Technical Considerations for Scanning University Documents

 Technical Considerations for Scanning University Documents (PDF, 614 KB)

This guideline is designed to assist units when undertaking a scanning project or establishing a scanning standard for a department, office, or Faculty.

Considerations

Prior to initiating a scanning project, units should refer to the fact sheet From Paper to Digital: Scanning University Records to explore the legal and operational implications of scanning hard copy documents.


Determine the optimal file format

In order for scanned documents to remain usable for their entire retention period (as determined by the university’s records retention schedules), they must be scanned in such a manner that they can reliably replace the hard copy originals. If there are issues of readability, unsupported file formats, or missing information then the scan cannot be said to be a reliable replacement for the original.

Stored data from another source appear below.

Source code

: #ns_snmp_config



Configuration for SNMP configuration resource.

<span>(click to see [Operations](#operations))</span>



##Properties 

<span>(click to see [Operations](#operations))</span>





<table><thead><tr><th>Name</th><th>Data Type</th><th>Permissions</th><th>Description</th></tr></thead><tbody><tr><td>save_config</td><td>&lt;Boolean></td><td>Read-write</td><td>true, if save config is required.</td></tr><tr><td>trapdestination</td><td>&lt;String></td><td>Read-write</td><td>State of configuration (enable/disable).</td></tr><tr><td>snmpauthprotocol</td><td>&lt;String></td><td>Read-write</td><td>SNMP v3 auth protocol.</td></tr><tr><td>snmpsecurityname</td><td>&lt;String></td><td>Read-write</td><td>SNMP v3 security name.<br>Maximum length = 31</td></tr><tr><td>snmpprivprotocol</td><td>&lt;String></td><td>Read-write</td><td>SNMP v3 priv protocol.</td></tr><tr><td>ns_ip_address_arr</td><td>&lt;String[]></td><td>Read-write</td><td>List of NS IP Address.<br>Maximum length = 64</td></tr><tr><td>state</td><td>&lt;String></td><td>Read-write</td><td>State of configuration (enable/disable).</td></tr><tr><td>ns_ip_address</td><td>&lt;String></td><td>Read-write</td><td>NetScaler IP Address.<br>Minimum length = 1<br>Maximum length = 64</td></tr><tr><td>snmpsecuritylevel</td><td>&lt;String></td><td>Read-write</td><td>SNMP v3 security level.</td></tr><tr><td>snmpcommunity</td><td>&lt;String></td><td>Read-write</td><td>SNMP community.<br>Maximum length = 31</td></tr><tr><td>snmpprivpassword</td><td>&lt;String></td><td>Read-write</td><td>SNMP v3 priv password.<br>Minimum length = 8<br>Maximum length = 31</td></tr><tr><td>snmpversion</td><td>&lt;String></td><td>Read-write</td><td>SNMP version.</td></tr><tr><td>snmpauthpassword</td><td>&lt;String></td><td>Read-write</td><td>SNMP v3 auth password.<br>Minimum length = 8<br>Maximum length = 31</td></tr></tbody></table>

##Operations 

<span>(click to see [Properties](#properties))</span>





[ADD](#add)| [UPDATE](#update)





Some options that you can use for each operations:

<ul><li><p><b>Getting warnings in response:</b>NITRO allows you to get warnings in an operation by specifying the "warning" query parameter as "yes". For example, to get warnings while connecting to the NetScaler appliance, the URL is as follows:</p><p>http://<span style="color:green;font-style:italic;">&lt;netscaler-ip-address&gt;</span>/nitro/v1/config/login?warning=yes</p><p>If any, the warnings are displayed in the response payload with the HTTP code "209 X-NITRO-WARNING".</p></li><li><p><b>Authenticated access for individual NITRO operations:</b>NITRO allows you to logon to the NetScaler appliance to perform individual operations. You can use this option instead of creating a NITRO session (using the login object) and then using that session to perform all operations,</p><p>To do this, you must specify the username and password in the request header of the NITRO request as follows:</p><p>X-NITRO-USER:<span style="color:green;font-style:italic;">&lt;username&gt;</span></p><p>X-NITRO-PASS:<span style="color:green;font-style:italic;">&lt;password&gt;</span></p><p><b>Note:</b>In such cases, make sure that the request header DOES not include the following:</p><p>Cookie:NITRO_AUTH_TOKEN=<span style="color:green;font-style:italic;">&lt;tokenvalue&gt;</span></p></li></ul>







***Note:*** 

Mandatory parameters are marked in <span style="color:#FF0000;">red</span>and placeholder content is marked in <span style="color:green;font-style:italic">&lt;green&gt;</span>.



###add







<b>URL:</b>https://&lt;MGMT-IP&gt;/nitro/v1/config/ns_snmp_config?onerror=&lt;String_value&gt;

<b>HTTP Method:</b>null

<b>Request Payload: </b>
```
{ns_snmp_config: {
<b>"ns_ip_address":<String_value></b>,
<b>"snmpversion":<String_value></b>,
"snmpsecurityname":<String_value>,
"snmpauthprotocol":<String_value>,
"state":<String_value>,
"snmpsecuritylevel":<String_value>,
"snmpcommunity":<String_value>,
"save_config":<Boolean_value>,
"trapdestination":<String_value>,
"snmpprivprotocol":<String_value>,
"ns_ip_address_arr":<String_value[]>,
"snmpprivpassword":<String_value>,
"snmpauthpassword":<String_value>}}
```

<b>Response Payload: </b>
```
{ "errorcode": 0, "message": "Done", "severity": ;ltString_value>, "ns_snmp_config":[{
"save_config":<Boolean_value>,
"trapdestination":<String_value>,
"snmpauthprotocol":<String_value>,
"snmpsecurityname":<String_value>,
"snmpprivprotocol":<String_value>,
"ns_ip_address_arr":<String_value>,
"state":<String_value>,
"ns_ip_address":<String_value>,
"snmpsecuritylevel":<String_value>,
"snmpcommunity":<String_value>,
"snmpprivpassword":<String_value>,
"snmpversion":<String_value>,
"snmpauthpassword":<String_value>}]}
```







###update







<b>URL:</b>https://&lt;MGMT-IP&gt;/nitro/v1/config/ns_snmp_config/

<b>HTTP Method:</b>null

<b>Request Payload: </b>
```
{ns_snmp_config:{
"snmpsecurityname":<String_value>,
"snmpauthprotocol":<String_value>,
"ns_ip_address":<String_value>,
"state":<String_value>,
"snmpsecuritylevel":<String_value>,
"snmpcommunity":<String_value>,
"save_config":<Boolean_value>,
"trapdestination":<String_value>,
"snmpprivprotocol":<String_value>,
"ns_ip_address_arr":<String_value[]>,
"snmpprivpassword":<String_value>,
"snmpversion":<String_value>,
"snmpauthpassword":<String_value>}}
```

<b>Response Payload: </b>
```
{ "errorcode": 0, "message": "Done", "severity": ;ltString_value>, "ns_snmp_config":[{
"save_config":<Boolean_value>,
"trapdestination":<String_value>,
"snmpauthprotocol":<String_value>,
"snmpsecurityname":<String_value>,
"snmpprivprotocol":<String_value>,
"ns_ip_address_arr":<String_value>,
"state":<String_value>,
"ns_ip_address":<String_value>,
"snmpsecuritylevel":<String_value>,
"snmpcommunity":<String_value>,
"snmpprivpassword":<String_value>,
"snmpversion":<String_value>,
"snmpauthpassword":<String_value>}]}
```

To remain legible, a high enough resolution needs to be selected, but the resolution in dots per inch (dpi) must be balanced against the final file size in Mega Bytes (MB). Scanning at the highest available resolution will result in the greatest fidelity and readability, but the file size may be so large as to make the file cumbersome to transmit or to store.

Another consideration is colour. If the colour elements of a document are key to their readability or legality they must be preserved, but if that colour information is not essential, the file size can be greatly reduced by selecting greyscale during the scanning process. Choosing black and white (1-bit scanning) can cause too much loss of information and can make the document difficult to read and is not normally advised unless the original document contains nothing more than black text on a white page.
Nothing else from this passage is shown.